» WORK REQUIRED
Could you copy exactly the lines below from the one with "version of NFSS is deployed to staging." to the one with "This repository can", inclusive, leaving out any pictures?

(SUPPLIED RECORDS)

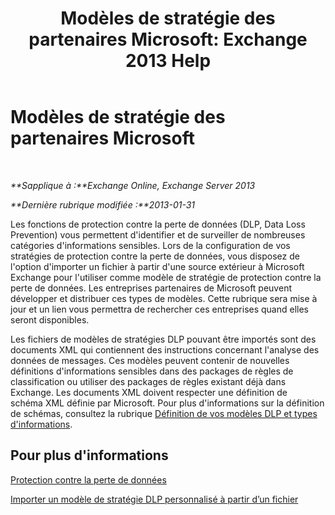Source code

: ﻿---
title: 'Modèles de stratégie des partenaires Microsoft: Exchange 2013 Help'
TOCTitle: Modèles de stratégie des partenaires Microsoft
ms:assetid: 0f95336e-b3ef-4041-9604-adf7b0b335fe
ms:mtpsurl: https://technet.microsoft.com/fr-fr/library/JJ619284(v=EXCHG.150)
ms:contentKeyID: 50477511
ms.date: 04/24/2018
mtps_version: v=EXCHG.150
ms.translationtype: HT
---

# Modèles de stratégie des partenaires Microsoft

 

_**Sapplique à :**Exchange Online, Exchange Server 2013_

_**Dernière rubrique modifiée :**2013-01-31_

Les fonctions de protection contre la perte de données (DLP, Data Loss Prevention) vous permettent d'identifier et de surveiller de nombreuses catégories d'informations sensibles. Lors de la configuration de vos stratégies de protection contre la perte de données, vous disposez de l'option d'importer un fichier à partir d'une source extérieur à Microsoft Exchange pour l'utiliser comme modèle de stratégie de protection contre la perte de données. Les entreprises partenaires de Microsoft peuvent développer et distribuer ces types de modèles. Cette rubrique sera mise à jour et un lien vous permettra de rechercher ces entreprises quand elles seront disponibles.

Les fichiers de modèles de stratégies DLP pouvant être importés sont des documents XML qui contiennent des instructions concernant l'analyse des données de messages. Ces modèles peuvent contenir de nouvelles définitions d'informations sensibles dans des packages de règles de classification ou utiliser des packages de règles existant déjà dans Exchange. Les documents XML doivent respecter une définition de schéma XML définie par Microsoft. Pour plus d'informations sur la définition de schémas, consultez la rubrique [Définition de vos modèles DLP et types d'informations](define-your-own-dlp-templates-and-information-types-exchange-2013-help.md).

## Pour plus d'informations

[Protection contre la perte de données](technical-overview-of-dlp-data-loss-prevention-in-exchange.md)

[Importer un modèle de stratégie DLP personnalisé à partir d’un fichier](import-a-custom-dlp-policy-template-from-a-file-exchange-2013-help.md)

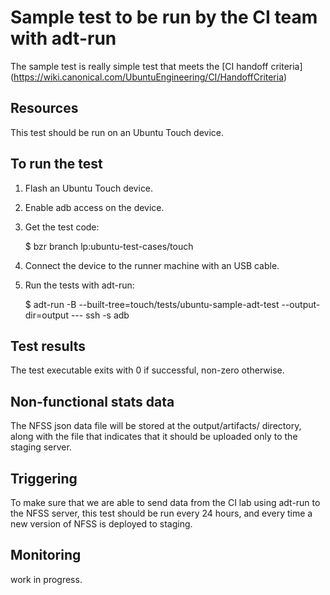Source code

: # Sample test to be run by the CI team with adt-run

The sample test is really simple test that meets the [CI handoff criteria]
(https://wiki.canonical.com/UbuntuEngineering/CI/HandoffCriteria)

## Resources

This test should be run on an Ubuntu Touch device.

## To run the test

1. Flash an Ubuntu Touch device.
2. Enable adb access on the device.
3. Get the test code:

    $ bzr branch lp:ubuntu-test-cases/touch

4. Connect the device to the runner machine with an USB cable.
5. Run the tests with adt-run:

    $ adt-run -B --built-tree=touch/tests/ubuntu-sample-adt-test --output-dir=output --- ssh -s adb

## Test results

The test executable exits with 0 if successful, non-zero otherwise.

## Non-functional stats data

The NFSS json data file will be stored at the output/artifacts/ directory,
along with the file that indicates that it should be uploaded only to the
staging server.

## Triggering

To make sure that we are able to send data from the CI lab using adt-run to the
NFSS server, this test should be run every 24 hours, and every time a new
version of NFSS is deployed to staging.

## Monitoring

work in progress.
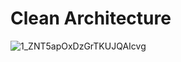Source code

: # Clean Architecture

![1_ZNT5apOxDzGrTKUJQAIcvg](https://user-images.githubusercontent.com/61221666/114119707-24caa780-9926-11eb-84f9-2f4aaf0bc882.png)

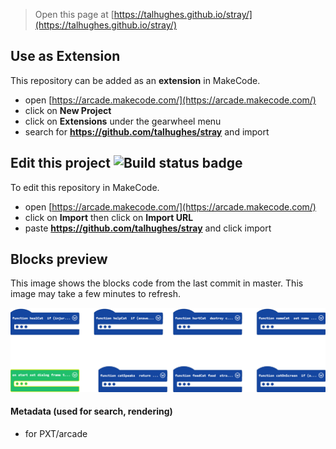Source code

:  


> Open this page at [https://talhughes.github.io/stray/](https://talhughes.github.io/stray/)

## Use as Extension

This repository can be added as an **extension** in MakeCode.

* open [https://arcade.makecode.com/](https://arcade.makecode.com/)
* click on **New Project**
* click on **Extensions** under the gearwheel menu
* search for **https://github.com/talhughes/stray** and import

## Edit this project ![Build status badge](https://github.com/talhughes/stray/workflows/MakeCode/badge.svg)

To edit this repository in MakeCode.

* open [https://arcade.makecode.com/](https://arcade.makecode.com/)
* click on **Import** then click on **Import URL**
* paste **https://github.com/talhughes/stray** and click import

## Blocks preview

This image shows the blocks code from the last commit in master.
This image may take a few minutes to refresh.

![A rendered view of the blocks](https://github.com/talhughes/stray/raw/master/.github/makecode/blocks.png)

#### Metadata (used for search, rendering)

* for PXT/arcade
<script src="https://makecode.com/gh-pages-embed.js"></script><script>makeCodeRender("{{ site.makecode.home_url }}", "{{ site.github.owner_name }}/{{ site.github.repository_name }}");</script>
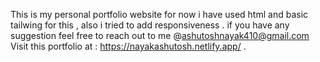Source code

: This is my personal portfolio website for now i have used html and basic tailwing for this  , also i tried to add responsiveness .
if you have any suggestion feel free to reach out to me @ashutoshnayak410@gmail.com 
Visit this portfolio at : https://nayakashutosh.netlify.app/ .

(End SUPPLIED RECORDS)

» THE ANSWER
version of NFSS is deployed to staging.

## Monitoring

work in progress.
Source code

: # Clean Architecture

![1_ZNT5apOxDzGrTKUJQAIcvg](https://user-images.githubusercontent.com/61221666/114119707-24caa780-9926-11eb-84f9-2f4aaf0bc882.png)

Source code

:  


> Open this page at [https://talhughes.github.io/stray/](https://talhughes.github.io/stray/)

## Use as Extension

This repository can be added as an **extension** in MakeCode.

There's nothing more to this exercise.